Victims treated by paramedics obtain life-saving treatment faster than hospital walk-ins, data shows.
By Rong-Gong Lin II
Los Angeles Times
LOS ANGELES — If you live in Los Angeles, Ventura, Orange or San Diego county and think you are having a heart attack, call 911 rather than have a friend or family member drive you to the hospital. It could mean the difference between life and death.
That’s the conclusion of a UCLA professor who reviewed data from counties around the nation — including four in Southern California — that have implemented a new approach to handling heart attack patients.
By outfitting ambulances with devices that allow paramedics to more quickly diagnose serious heart attacks and call ahead to hospitals equipped to perform a specialized procedure, the protocol has sharply reduced the time it takes for patients to receive life-saving treatment, officials said.
Currently, only about half of all heart attack victims arrive at hospitals by ambulance.
When patients walk into emergency rooms on their own, long waits can delay diagnosis and treatment, health officials say.
In October, Christopher Jones, 33, collapsed and died after waiting more than three hours at Olive View-UCLA Medical Center in Sylmar complaining of severe chest pain. Jones never received an electrocardiogram.
“Had that patient called 911, he would have been identified by the paramedics” as having a heart attack, said Dr. Ivan C. Rokos, the emergency medicine physician and assistant clinical professor at the David Geffen School of Medicine at UCLA who reviewed data on the new approach.
“Fortunately for 911 [callers], paramedics take care of one patient at a time,” Rokos said. “If you go into an emergency room, the triage nurse is overloaded.”
Even 15 minutes of delay in treating a heart attack increases the risk of death, he noted, and causes more damage to the heart.
Ninety percent of heart attack patients who called 911 in Los Angeles County had necessary procedures performed within 90 minutes of arriving at the hospital — the highest rate of the counties studied — according to data Rokos will present Sunday to the American College of Cardiology in Chicago.
Before the county instituted the protocol in December 2006, fewer than 50% were treated within 90 minutes.
Other Southern California counties recorded similar improvements, with Orange and Ventura counties reporting that 85% of patients now receive treatment within 90 minutes and San Diego reporting a rate of 86%.
Other regions that have adopted the protocol — including Marin County, Atlanta, Minneapolis, Medford, Ore., and Oakland County, Mich. — also have met the American College of Cardiology’s recommendation of treating at least 75% of severe heart attack victims within 90 minutes, a key time frame in preventing irreversible damage.
One central element of the protocol has been to equip ambulances with upgraded electrocardiogram machines that analyze the patient’s condition and alert paramedics when patients are having serious heart attacks.
The new approach was developed in response to growing evidence in the late 1990s that prompt care utilizing an improved procedure could save lives.

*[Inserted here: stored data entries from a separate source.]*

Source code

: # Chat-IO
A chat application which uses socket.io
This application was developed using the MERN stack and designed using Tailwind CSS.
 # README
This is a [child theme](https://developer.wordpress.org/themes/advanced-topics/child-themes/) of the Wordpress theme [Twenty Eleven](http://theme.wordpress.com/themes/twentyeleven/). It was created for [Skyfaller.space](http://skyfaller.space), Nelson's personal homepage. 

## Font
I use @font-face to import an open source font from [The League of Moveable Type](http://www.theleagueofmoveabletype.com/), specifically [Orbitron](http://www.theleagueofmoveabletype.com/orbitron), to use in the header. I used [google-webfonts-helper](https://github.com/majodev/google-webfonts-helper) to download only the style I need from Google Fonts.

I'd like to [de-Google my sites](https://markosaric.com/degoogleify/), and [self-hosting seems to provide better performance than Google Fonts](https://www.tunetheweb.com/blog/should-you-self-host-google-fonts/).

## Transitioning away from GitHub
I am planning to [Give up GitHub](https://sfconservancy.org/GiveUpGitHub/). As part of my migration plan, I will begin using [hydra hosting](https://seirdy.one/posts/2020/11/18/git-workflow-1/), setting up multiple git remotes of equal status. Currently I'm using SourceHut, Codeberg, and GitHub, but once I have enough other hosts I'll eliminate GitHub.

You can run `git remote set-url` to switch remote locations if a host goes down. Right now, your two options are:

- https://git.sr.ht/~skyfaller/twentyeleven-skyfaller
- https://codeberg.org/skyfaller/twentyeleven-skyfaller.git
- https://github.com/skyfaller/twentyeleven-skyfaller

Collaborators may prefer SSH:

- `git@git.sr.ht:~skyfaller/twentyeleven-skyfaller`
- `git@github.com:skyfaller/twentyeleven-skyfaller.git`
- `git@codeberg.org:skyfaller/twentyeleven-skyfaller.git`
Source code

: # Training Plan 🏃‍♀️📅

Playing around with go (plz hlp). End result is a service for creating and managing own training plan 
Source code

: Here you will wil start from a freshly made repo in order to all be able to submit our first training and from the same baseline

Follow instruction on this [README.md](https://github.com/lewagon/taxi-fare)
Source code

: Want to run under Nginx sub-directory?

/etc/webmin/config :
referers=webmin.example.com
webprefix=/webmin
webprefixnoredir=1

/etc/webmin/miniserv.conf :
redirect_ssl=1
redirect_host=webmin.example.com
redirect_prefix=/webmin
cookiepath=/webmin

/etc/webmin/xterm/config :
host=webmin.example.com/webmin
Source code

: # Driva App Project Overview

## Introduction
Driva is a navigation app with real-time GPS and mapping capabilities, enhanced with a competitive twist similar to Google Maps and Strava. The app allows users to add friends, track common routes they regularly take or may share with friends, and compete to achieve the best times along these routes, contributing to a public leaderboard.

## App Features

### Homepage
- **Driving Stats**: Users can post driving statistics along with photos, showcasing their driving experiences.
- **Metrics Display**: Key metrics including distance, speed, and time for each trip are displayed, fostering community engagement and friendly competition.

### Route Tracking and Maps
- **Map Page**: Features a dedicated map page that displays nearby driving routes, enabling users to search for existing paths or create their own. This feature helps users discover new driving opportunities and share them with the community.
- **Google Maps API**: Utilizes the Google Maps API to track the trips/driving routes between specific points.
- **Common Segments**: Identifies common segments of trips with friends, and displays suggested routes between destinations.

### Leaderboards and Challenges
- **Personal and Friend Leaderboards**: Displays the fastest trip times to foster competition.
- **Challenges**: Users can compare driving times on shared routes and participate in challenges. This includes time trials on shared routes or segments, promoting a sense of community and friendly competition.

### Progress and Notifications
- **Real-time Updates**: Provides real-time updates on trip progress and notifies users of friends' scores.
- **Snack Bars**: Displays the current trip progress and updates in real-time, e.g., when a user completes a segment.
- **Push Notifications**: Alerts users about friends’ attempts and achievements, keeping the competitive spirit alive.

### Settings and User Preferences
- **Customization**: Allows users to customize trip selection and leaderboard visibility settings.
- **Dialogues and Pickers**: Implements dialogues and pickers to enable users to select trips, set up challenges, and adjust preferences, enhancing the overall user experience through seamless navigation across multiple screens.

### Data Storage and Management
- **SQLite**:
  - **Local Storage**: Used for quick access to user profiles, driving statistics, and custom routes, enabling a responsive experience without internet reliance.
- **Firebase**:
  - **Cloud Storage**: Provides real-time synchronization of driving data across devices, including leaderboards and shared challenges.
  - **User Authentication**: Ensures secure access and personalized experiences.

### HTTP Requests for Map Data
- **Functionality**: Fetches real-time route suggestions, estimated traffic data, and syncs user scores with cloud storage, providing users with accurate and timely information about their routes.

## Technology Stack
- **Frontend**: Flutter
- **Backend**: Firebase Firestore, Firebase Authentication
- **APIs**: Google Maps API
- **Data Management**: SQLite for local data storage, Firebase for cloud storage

The emergency angioplasty procedure involves inserting a tube into the patient’s groin and threading it to the arteries near the heart.
Once doctors determine where an artery is blocked, a small balloon on the tube’s tip is inflated to force the fatty clot out of the way and restore blood flow to the heart. A metal stent can then be put in place to keep the artery open.
The emergency treatment, known as PPCI, for primary percutaneous coronary intervention, has the best chance of success if it is performed within 90 minutes of a patient’s arrival at a hospital. Since many hospitals are not staffed to perform the procedure, paramedics need to know whether patients are candidates for it.
Before Orange County implemented the protocol, patients often waited two hours or more for treatment, said Dr. Samuel Stratton, medical director of Orange County’s Emergency Medical Services.
Now, all ambulances have been equipped with upgraded electrocardiogram machines and patients in need of the procedure are taken only to hospitals staffed to perform it 24 hours a day.
Results are promising. Stratton said he is convinced that mortality rates have dropped in Orange County since the protocol was implemented in 2005, but didn’t have comparative statistics. Also, many patients in Orange County are now sent home within three to five days, rather than seven to 10 days, Stratton said.
The largest hurdle counties now face, Rokos said, is educating the public to call 911 when a heart attack is suspected.
“The paramedics can provide you with one-on-one concierge service,” Rokos said. “If you go into the emergency department, you’re fighting off the masses.”